▶ _Problem details_:
Restate the listing that follows word for word, without its pictures.

▶ _Extracted records_:
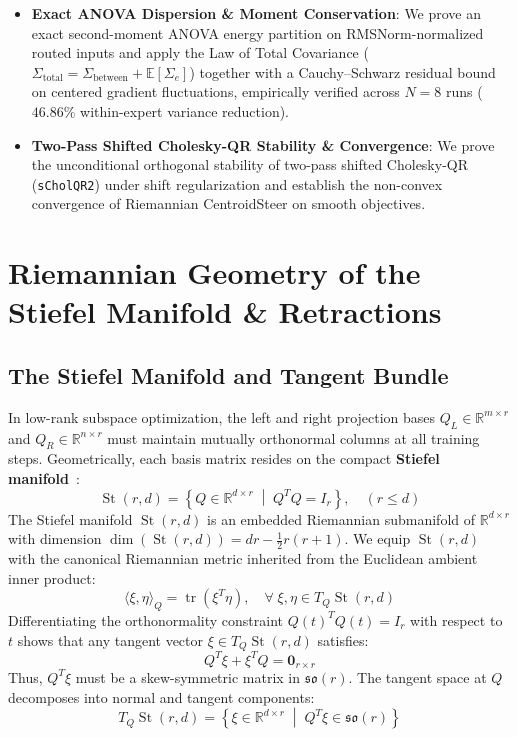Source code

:\documentclass[10pt,twocolumn,letterpaper]{article}
\begin{document}
\begin{itemize}
    \item \textbf{Exact ANOVA Dispersion \& Moment Conservation}: We prove an exact second-moment ANOVA energy partition on RMSNorm-normalized routed inputs and apply the Law of Total Covariance ($\Sigma_{\text{total}} = \Sigma_{\text{between}} + \mathbb{E}[\Sigma_e]$) together with a Cauchy--Schwarz residual bound on centered gradient fluctuations, empirically verified across $N=8$ runs ($46.86\%$ within-expert variance reduction).
    \item \textbf{Two-Pass Shifted Cholesky-QR Stability \& Convergence}: We prove the unconditional orthogonal stability of two-pass shifted Cholesky-QR (\texttt{sCholQR2}) under shift regularization and establish the non-convex convergence of Riemannian CentroidSteer on smooth objectives.
\end{itemize}

\section{Riemannian Geometry of the Stiefel Manifold \& Retractions}

\subsection{The Stiefel Manifold and Tangent Bundle}

In low-rank subspace optimization, the left and right projection bases $Q_L \in \mathbb{R}^{m \times r}$ and $Q_R \in \mathbb{R}^{n \times r}$ must maintain mutually orthonormal columns at all training steps. Geometrically, each basis matrix resides on the compact \textbf{Stiefel manifold}~\cite{edelman1998geometry,absil2008optimization}:
\begin{equation}
    \operatorname{St}(r, d) = \left\{ Q \in \mathbb{R}^{d \times r} \;\middle|\; Q^T Q = I_r \right\}, \quad (r \le d)
\end{equation}
The Stiefel manifold $\operatorname{St}(r, d)$ is an embedded Riemannian submanifold of $\mathbb{R}^{d \times r}$ with dimension $\operatorname{dim}(\operatorname{St}(r, d)) = d r - \frac{1}{2} r (r+1)$. We equip $\operatorname{St}(r, d)$ with the canonical Riemannian metric inherited from the Euclidean ambient inner product:
\begin{equation}
    \langle \xi, \eta \rangle_Q = \operatorname{tr}\left( \xi^T \eta \right), \quad \forall \; \xi, \eta \in T_Q \operatorname{St}(r, d)
\end{equation}
Differentiating the orthonormality constraint $Q(t)^T Q(t) = I_r$ with respect to $t$ shows that any tangent vector $\xi \in T_Q \operatorname{St}(r, d)$ satisfies:
\begin{equation}
    Q^T \xi + \xi^T Q = \mathbf{0}_{r \times r}
\end{equation}
Thus, $Q^T \xi$ must be a skew-symmetric matrix in $\mathfrak{so}(r)$. The tangent space at $Q$ decomposes into normal and tangent components:
\begin{equation}
    T_Q \operatorname{St}(r, d) = \left\{ \xi \in \mathbb{R}^{d \times r} \;\middle|\; Q^T \xi \in \mathfrak{so}(r) \right\}
\end{equation}
\end{document}
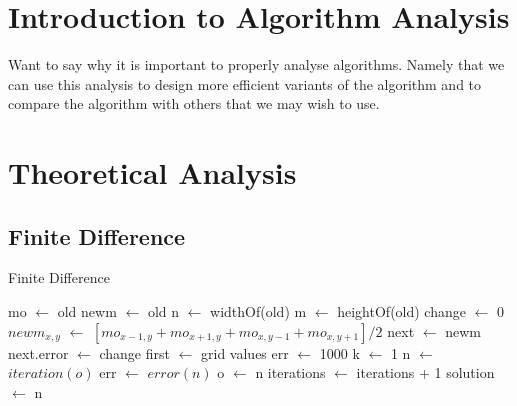 \documentclass{article}
\newcommand*\Let[2]{\State #1 $\gets$ #2}
\begin{document}
\section{Introduction to Algorithm Analysis}
Want to say why it is important to properly analyse algorithms. Namely that we can use this analysis to design more efficient variants of the algorithm and to compare the algorithm with others that we may wish to use.

\section{Theoretical Analysis}

\subsection{Finite Difference}
\begin{algorithm}
    \caption{Finite Difference}
    \label{alg:fd}
    \begin{algorithmic}[1]
            \Let{mo}{old}
            \Let{newm}{old}
            \Let{n}{widthOf(old)}
            \Let{m}{heightOf(old)}
            \Let{change}{0}
                        \Let{$newm_{x,y}$}{$[{mo_{x-1,y}+mo_{x+1,y}+mo_{x,y-1}+mo_{x,y+1}}] / {2}$}
                    \EndIf
                \EndFor
            \EndFor
            \Let{next}{newm}
            \Let{next.error}{change}
            \State {}
        \EndFunction
            \Let{first}{grid values}
            \Let{err}{1000}
            \Let{k}{1}
                \Let{n}{$iteration(o)$}
                \Let{err}{$error(n)$}
                \Let{o}{n}
                \Let{iterations}{iterations + 1}
            \EndWhile
            \Let{solution}{n}
            \State {}
        \EndFunction
    \end{algorithmic}
\end{algorithm}
\end{document}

▶ _Solution_:
Source code

:\documentclass[10pt,twocolumn,letterpaper]{article}
\begin{document}
\begin{itemize}
    \item \textbf{Exact ANOVA Dispersion \& Moment Conservation}: We prove an exact second-moment ANOVA energy partition on RMSNorm-normalized routed inputs and apply the Law of Total Covariance ($\Sigma_{\text{total}} = \Sigma_{\text{between}} + \mathbb{E}[\Sigma_e]$) together with a Cauchy--Schwarz residual bound on centered gradient fluctuations, empirically verified across $N=8$ runs ($46.86\%$ within-expert variance reduction).
    \item \textbf{Two-Pass Shifted Cholesky-QR Stability \& Convergence}: We prove the unconditional orthogonal stability of two-pass shifted Cholesky-QR (\texttt{sCholQR2}) under shift regularization and establish the non-convex convergence of Riemannian CentroidSteer on smooth objectives.
\end{itemize}

\section{Riemannian Geometry of the Stiefel Manifold \& Retractions}

\subsection{The Stiefel Manifold and Tangent Bundle}

In low-rank subspace optimization, the left and right projection bases $Q_L \in \mathbb{R}^{m \times r}$ and $Q_R \in \mathbb{R}^{n \times r}$ must maintain mutually orthonormal columns at all training steps. Geometrically, each basis matrix resides on the compact \textbf{Stiefel manifold}~\cite{edelman1998geometry,absil2008optimization}:
\begin{equation}
    \operatorname{St}(r, d) = \left\{ Q \in \mathbb{R}^{d \times r} \;\middle|\; Q^T Q = I_r \right\}, \quad (r \le d)
\end{equation}
The Stiefel manifold $\operatorname{St}(r, d)$ is an embedded Riemannian submanifold of $\mathbb{R}^{d \times r}$ with dimension $\operatorname{dim}(\operatorname{St}(r, d)) = d r - \frac{1}{2} r (r+1)$. We equip $\operatorname{St}(r, d)$ with the canonical Riemannian metric inherited from the Euclidean ambient inner product:
\begin{equation}
    \langle \xi, \eta \rangle_Q = \operatorname{tr}\left( \xi^T \eta \right), \quad \forall \; \xi, \eta \in T_Q \operatorname{St}(r, d)
\end{equation}
Differentiating the orthonormality constraint $Q(t)^T Q(t) = I_r$ with respect to $t$ shows that any tangent vector $\xi \in T_Q \operatorname{St}(r, d)$ satisfies:
\begin{equation}
    Q^T \xi + \xi^T Q = \mathbf{0}_{r \times r}
\end{equation}
Thus, $Q^T \xi$ must be a skew-symmetric matrix in $\mathfrak{so}(r)$. The tangent space at $Q$ decomposes into normal and tangent components:
\begin{equation}
    T_Q \operatorname{St}(r, d) = \left\{ \xi \in \mathbb{R}^{d \times r} \;\middle|\; Q^T \xi \in \mathfrak{so}(r) \right\}
\end{equation}
\end{document}
 \documentclass{article}
\newcommand*\Let[2]{\State #1 $\gets$ #2}
\begin{document}
\section{Introduction to Algorithm Analysis}
Want to say why it is important to properly analyse algorithms. Namely that we can use this analysis to design more efficient variants of the algorithm and to compare the algorithm with others that we may wish to use.

\section{Theoretical Analysis}

\subsection{Finite Difference}
\begin{algorithm}
    \caption{Finite Difference}
    \label{alg:fd}
    \begin{algorithmic}[1]
            \Let{mo}{old}
            \Let{newm}{old}
            \Let{n}{widthOf(old)}
            \Let{m}{heightOf(old)}
            \Let{change}{0}
                        \Let{$newm_{x,y}$}{$[{mo_{x-1,y}+mo_{x+1,y}+mo_{x,y-1}+mo_{x,y+1}}] / {2}$}
                    \EndIf
                \EndFor
            \EndFor
            \Let{next}{newm}
            \Let{next.error}{change}
            \State {}
        \EndFunction
            \Let{first}{grid values}
            \Let{err}{1000}
            \Let{k}{1}
                \Let{n}{$iteration(o)$}
                \Let{err}{$error(n)$}
                \Let{o}{n}
                \Let{iterations}{iterations + 1}
            \EndWhile
            \Let{solution}{n}
            \State {}
        \EndFunction
    \end{algorithmic}
\end{algorithm}
\end{document}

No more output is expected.